Ile-Ife is in the Osun State of western Nigeria and is the headquarters of Ife Central Local Government Area. In the poorest sections, where the study will take place, most houses are mud and many residents work in the informal economy.
Our collaborating partner in Ile-Ife is Obafemi Awolowo University.
Adesegun Fatusi, Primary Investigator
Adesegun Fatusi is a Professor of Community Health and the Director of the Population and Reproductive Health Programme (PRHP) and the Institute of Public Health (IPH), both in the College of Health Sciences, Obafemi Awolowo University (OAU), Ile-Ife, Nigeria. He is also a Consultant Public Health Physician to the Obafemi Awolowo University Teaching Hospitals Complex, Ile-Ife, Nigeria. A public health physician by training, Prof. Fatusi has published widely in peer-review journals on public health issues of priority to the African population. His major interest is in the areas of adolescent health & development, reproductive health epidemiology, and public health leadership.
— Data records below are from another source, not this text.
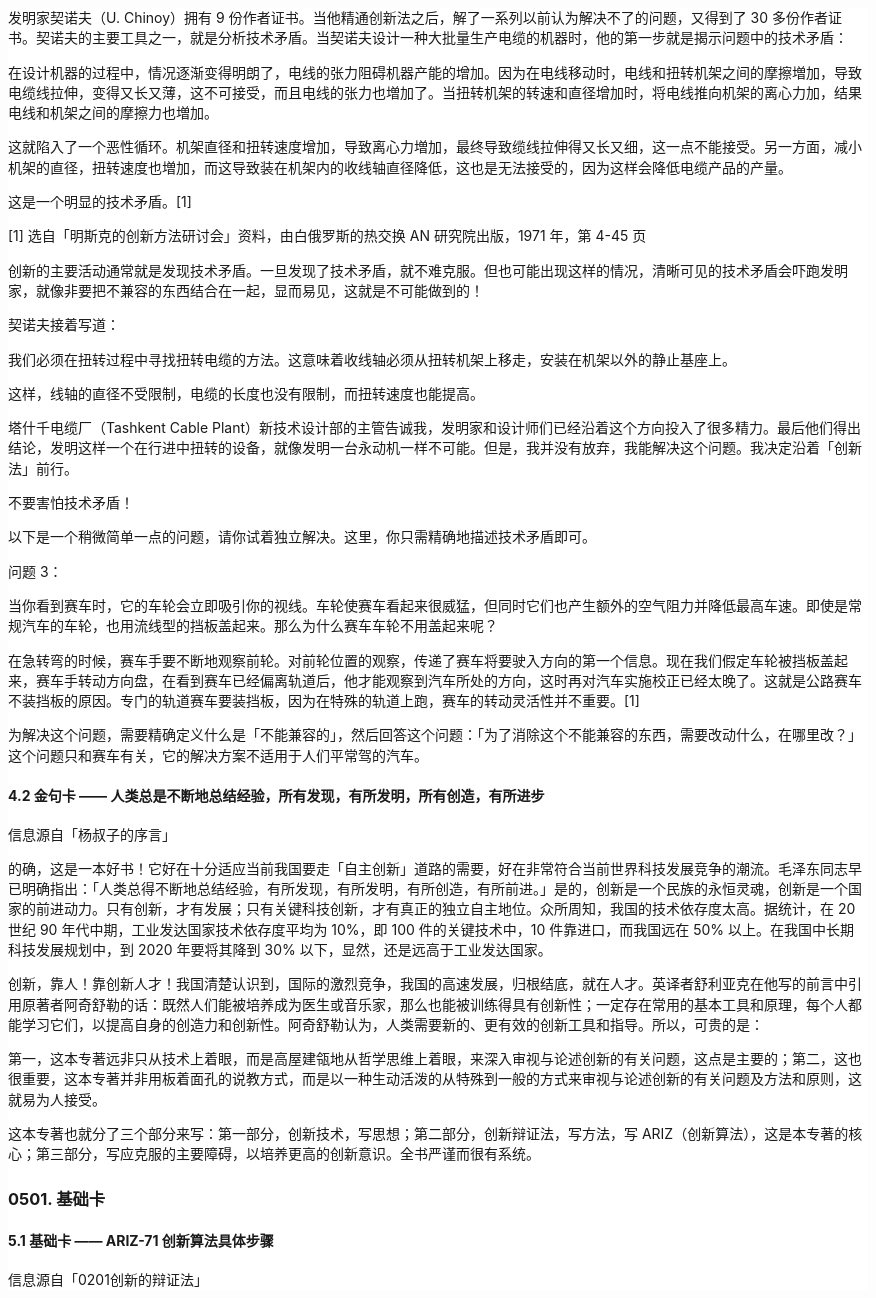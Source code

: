 发明家契诺夫（U. Chinoy）拥有 9 份作者证书。当他精通创新法之后，解了一系列以前认为解决不了的问题，又得到了 30 多份作者证书。契诺夫的主要工具之一，就是分析技术矛盾。当契诺夫设计一种大批量生产电缆的机器时，他的第一步就是揭示问题中的技术矛盾：

在设计机器的过程中，情况逐渐变得明朗了，电线的张力阻碍机器产能的增加。因为在电线移动时，电线和扭转机架之间的摩擦増加，导致电缆线拉伸，变得又长又薄，这不可接受，而且电线的张力也増加了。当扭转机架的转速和直径增加时，将电线推向机架的离心力加，结果电线和机架之间的摩擦力也増加。

这就陷入了一个恶性循环。机架直径和扭转速度增加，导致离心力増加，最终导致缆线拉伸得又长又细，这一点不能接受。另一方面，减小机架的直径，扭转速度也増加，而这导致装在机架内的收线轴直径降低，这也是无法接受的，因为这样会降低电缆产品的产量。

这是一个明显的技术矛盾。[1]

[1] 选自「明斯克的创新方法研讨会」资料，由白俄罗斯的热交换 AN 研究院出版，1971 年，第 4-45 页

创新的主要活动通常就是发现技术矛盾。一旦发现了技术矛盾，就不难克服。但也可能出现这样的情况，清晰可见的技术矛盾会吓跑发明家，就像非要把不兼容的东西结合在一起，显而易见，这就是不可能做到的！

契诺夫接着写道：

我们必须在扭转过程中寻找扭转电缆的方法。这意味着收线轴必须从扭转机架上移走，安装在机架以外的静止基座上。

这样，线轴的直径不受限制，电缆的长度也没有限制，而扭转速度也能提高。

塔什千电缆厂（Tashkent Cable Plant）新技术设计部的主管告诚我，发明家和设计师们已经沿着这个方向投入了很多精力。最后他们得出结论，发明这样一个在行进中扭转的设备，就像发明一台永动机一样不可能。但是，我并没有放弃，我能解决这个问题。我决定沿着「创新法」前行。

不要害怕技术矛盾！

以下是一个稍微简单一点的问题，请你试着独立解决。这里，你只需精确地描述技术矛盾即可。

问题 3：

当你看到赛车时，它的车轮会立即吸引你的视线。车轮使赛车看起来很威猛，但同时它们也产生额外的空气阻力并降低最高车速。即使是常规汽车的车轮，也用流线型的挡板盖起来。那么为什么赛车车轮不用盖起来呢？

在急转弯的时候，赛车手要不断地观察前轮。对前轮位置的观察，传递了赛车将要驶入方向的第一个信息。现在我们假定车轮被挡板盖起来，赛车手转动方向盘，在看到赛车已经偏离轨道后，他才能观察到汽车所处的方向，这时再对汽车实施校正已经太晚了。这就是公路赛车不装挡板的原因。专门的轨道赛车要装挡板，因为在特殊的轨道上跑，赛车的转动灵活性并不重要。[1]

为解决这个问题，需要精确定义什么是「不能兼容的」，然后回答这个问题：「为了消除这个不能兼容的东西，需要改动什么，在哪里改？」这个问题只和赛车有关，它的解决方案不适用于人们平常驾的汽车。

#### 4.2 金句卡  —— 人类总是不断地总结经验，所有发现，有所发明，所有创造，有所进步

信息源自「杨叔子的序言」

的确，这是一本好书！它好在十分适应当前我国要走「自主创新」道路的需要，好在非常符合当前世界科技发展竞争的潮流。毛泽东同志早已明确指出：「人类总得不断地总结经验，有所发现，有所发明，有所创造，有所前进。」是的，创新是一个民族的永恒灵魂，创新是一个国家的前进动力。只有创新，才有发展；只有关键科技创新，才有真正的独立自主地位。众所周知，我国的技术依存度太高。据统计，在 20 世纪 90 年代中期，工业发达国家技术依存度平均为 10%，即 100 件的关键技术中，10 件靠进口，而我国远在 50% 以上。在我国中长期科技发展规划中，到 2020 年要将其降到 30% 以下，显然，还是远高于工业发达国家。

创新，靠人！靠创新人才！我国清楚认识到，国际的激烈竞争，我国的高速发展，归根结底，就在人才。英译者舒利亚克在他写的前言中引用原著者阿奇舒勒的话：既然人们能被培养成为医生或音乐家，那么也能被训练得具有创新性；一定存在常用的基本工具和原理，每个人都能学习它们，以提高自身的创造力和创新性。阿奇舒勒认为，人类需要新的、更有效的创新工具和指导。所以，可贵的是：

第一，这本专著远非只从技术上着眼，而是高屋建瓴地从哲学思维上着眼，来深入审视与论述创新的有关问题，这点是主要的；第二，这也很重要，这本专著并非用板着面孔的说教方式，而是以一种生动活泼的从特殊到一般的方式来审视与论述创新的有关问题及方法和原则，这就易为人接受。

这本专著也就分了三个部分来写：第一部分，创新技术，写思想；第二部分，创新辩证法，写方法，写 ARIZ（创新算法），这是本专著的核心；第三部分，写应克服的主要障碍，以培养更高的创新意识。全书严谨而很有系统。

### 0501. 基础卡

#### 5.1 基础卡 —— ARIZ-71 创新算法具体步骤

信息源自「0201创新的辩证法」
From 2002 to 2008, Prof. Fatusi was the Programme Coordinator for the partnership programme between OAU and the Bill and Melinda Gates Institute for Population and Reproductive Health, Johns Hopkins Bloomberg School of Public Health, Baltimore, USA. By 2009, the partnership metamorphosed to Population and Reproductive Health Programme (PRHP), with Prof. Fatusi as the Director. PRHP is actively involved in translational research, reproductive health advocacy, and community-level services, and works in partnership with several development agencies.
Prof. Fatusi is well known beyond academic and medical circles; aside from playing frontline role with regards to national public health research initiatives, he has also been actively involved in policy development and population-level programming at national and sub-national levels in Nigeria since the mid-1990s. Prior to his academic career, he worked as a Technical Advisor to UNFPA-supported National Reproductive Health Sub-programme. He has been serving as the Chair of Nigeria’s national technical advisory body on adolescent health and development issues – the National Adolescent Health Working Group – since 2006. He also serves on the board of several development-focused non-governmental organisations, and has worked as a consultant to several international development agencies, including UNFPA, UNICEF, WHO, and USAID. Prof. Fatusi will be the site-PI for the GEAS implementation in Nigeria. Contact Prof. Fatusi.
Bamidele Bello, Field Coordinator
Bamidele Bello has background in public health and nutrition with more than five years of professional experience and administrative considerations in project management and organizational development in the area of human nutrition, reproductive health, and maternal and child health programs aided by multilateral and bilateral agencies. She has participated in local and national development programs in Nigeria: The National Training Manual and Clinical Protocol for the Health and Development of Adolescent and Young People in Nigeria, and the National Training Manual on Peer-to-Peer Youth Health Education. As an intern with WHO, she has been involved in preparation and tracking of budgets for programmes, implementation of child health programmes in Northern Nigeria, and providing technical support to the Federal Ministry of Health on issues related to nutrition, maternal and child health. She was also involved in the adaptation of the IMCI- HIV and AIDS complementary course material. As a young research fellow with the Population and Reproductive Health Programme (PRHP), Obafemi Awolowo University (OAU), Nigeria, her responsibilities include technical and administrative management of research projects and management of partnership relation with the Federal Ministry of Health and external organizations in implementing community health intervention programmes. Dele will be the field coordinator for the Nigerian site. She has been involved in the Global Early Adolescent Study since the inception of the study; she coordinated the preliminary focus group discussions held with adolescents and significant others (parents/guardians and teachers) in 2012.